It’s Earth Day and I’m taking up my quest to focus on “The First R” of the “Reduce, Reuse, Recycle” triad, which I discussed in my post, The Origins of Reduce, Reuse, Recycle.
But what would all the theoretics be without some good, practical ideas? Here are 5 ideas to start with when trying to reduce and enjoy a simpler more sustainable life. Of course there’s plenty more than 5 ways to reduce out there, but when we’re talking about simplicity, why not keep it short?
- Bathe your baby and children 2-3 times weekly instead of every day. Most people, especially babies and children, don’t need to bathe daily, and in fact baths tend to dry out the skin and taken too often are more damaging than beneficial. The Society for Dermopharmacy states: “Each cleansing process of the skin leads to an impairment of the barrier function.” In other words, cleansing removes the skin’s oily outer layer, impairing its ability to retain moisture and remain soft and healthy. Reducing your bath water usage promotes water conservation, not to mention reducing your exposure to potential tap water contaminants. Skeptical? Here’s a forum of moms discussing frequency of bathing for kids with skin problems.
- Skip the paper catalogs. If you’ve ever purchased any kids’ products from a catalog you may have found yourself inundated with ever more catalogs in the mail. That’s because catalog companies actually work together by share mailing lists to help boost sales. Nowadays, shopping online allows the luxury of avoiding all that paper. Even if you recycle catalogs you’re still adding to the toll on the environment as the pages are printed. To get yourself removed from those lists, visit the Direct Marketing Association’s opt out page, which also includes links for opting out of credit card mailings.

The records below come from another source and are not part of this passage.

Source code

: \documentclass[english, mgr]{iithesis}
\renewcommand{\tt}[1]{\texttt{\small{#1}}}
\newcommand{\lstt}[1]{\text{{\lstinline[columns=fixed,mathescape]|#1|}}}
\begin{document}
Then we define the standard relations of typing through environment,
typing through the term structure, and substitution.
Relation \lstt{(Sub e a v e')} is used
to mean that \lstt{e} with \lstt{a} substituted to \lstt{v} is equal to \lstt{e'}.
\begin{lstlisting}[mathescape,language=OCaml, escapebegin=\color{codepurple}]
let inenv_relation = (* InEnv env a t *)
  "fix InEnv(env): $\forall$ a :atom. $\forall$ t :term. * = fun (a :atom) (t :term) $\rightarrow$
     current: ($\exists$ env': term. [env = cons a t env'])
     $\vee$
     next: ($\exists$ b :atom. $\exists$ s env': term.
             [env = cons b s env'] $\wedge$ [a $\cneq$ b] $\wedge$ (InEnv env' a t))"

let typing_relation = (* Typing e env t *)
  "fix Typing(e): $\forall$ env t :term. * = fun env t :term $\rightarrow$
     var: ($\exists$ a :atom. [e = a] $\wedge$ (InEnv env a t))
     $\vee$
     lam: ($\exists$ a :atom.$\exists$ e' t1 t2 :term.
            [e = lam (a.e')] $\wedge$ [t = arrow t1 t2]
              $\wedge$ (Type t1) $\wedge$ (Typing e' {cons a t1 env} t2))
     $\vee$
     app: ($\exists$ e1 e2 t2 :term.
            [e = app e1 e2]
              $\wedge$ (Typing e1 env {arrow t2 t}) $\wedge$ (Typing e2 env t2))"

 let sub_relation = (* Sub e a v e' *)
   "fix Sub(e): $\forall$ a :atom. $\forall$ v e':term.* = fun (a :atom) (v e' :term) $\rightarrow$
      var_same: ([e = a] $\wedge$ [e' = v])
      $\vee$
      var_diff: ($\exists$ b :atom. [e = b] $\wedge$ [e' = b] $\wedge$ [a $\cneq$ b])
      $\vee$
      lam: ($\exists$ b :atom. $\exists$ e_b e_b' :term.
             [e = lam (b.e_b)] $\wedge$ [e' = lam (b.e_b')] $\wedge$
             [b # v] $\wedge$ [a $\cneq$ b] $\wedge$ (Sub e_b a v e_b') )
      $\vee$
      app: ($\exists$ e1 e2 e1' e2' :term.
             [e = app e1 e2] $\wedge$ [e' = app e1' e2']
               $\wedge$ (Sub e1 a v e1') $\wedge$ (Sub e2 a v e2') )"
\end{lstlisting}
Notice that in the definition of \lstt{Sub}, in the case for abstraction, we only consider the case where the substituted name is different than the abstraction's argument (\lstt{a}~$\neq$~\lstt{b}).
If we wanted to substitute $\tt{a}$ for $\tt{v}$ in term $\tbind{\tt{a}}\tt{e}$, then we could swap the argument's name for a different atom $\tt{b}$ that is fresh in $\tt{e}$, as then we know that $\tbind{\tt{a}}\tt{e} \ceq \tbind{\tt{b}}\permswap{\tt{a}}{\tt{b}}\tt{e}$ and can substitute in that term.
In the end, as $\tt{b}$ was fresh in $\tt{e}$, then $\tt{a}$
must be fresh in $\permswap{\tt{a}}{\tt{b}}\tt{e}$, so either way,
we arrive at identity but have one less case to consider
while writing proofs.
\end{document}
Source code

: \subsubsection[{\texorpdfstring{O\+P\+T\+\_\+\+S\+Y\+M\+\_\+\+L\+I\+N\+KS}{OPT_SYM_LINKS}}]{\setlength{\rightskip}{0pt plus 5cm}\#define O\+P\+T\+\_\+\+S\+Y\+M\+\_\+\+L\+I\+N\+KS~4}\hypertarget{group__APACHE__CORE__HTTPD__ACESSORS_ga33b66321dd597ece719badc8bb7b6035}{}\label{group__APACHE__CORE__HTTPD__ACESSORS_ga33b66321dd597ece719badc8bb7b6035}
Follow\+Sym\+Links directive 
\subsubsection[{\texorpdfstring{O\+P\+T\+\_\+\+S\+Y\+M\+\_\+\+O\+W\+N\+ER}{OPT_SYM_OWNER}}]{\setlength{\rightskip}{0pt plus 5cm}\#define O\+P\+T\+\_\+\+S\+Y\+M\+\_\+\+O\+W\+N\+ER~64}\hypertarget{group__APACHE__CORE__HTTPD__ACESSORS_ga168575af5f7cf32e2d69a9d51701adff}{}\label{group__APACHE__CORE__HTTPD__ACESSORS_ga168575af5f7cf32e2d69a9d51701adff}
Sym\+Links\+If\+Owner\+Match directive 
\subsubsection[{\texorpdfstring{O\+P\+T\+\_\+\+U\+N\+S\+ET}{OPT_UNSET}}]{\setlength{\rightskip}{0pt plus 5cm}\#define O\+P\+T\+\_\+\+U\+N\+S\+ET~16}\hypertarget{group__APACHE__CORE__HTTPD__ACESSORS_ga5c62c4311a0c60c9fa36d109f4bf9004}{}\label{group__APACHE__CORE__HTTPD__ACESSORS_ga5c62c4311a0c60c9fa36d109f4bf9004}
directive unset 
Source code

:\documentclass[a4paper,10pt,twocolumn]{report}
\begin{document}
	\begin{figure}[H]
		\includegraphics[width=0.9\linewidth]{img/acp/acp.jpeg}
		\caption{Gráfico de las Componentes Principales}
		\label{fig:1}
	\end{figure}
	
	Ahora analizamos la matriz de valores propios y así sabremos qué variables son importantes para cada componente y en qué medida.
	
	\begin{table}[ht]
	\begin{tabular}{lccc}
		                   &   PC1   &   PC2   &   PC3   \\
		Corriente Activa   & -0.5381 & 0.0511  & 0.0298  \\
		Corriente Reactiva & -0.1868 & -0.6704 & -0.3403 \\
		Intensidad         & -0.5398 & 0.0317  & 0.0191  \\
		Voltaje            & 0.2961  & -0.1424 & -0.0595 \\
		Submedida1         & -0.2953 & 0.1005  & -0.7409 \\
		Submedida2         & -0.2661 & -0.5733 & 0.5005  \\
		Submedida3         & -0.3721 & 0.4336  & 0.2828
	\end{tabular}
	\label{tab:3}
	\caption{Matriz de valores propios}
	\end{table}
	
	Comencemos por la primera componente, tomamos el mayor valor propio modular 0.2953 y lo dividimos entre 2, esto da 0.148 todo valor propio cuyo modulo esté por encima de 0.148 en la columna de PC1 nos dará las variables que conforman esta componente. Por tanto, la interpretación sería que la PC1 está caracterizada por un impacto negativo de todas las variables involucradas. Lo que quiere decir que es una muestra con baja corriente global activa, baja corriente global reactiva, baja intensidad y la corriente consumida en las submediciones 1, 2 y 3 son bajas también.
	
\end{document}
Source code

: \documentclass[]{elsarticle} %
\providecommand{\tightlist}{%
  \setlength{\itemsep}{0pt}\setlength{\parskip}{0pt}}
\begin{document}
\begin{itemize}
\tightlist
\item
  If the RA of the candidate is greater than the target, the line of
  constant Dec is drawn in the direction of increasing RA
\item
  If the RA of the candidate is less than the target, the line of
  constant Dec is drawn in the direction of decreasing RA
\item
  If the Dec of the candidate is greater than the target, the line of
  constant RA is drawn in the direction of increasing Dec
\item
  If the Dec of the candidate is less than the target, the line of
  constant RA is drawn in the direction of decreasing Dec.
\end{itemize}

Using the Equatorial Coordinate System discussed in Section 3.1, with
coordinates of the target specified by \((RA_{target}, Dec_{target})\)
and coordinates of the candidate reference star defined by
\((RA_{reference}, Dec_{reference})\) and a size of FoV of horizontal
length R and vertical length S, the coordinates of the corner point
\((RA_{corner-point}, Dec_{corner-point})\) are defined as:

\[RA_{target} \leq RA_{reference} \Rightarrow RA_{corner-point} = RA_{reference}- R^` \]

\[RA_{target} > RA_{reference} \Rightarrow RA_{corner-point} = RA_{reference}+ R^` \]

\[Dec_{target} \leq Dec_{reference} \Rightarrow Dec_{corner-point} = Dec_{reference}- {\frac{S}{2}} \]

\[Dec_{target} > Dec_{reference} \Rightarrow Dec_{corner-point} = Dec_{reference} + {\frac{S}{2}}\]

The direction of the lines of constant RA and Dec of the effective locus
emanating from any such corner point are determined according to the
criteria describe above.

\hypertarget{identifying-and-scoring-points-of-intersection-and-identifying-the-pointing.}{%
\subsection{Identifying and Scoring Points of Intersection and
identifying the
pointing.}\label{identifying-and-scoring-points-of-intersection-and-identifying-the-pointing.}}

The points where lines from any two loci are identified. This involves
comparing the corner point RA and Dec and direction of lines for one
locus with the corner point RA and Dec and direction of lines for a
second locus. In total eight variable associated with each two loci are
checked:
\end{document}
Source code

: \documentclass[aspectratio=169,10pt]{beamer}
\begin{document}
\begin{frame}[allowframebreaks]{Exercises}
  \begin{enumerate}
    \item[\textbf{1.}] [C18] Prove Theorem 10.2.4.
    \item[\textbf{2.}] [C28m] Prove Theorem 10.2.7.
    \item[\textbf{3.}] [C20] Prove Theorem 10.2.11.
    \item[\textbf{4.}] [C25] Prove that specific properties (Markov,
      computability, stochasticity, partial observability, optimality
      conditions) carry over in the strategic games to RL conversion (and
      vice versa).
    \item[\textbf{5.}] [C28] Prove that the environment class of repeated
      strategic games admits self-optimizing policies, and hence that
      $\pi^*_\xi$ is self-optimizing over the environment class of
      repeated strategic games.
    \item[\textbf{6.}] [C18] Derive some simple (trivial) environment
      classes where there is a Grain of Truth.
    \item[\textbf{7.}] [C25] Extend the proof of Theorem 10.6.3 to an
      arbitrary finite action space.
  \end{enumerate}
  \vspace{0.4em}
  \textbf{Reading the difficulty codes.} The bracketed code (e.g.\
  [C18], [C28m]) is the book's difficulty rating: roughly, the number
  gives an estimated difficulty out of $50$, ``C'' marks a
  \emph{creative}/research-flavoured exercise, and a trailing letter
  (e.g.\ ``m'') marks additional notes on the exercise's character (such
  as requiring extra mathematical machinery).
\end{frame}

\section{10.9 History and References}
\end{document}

- Shop Local. The amount of fuel consumption it takes to ship products across the country and the world affects our energy supply and contributes to greenhouse gases. When possible, buy from local craftsman and area farmers. If you do some hunting you may find local craftsman making hand-made mobiles, lovey dolls, and personalized diapering and bathing supplies. These rare finds are not only better for the environment but naturally become best-loved items and family treasures. The same concept goes for locally grown food. The joy of actually knowing your farmer, whether it’s through a local community sponsored agriculture, a farmer’s market, or a visit to the farm itself, simply adds to the knowledge that you’re cutting down on environmental impact. And if you’re lucky and can take advantage of a nearby farmer for your meat products, you can also contribute to the protection our precious Brazillian rainforests, which lose 64 acres every minute. Try Local Harvest which sports a zip code lookup for locating locally grown food, or check the website of your nearest university agricultural program. For crafts, try Etsy’s Shop Local search.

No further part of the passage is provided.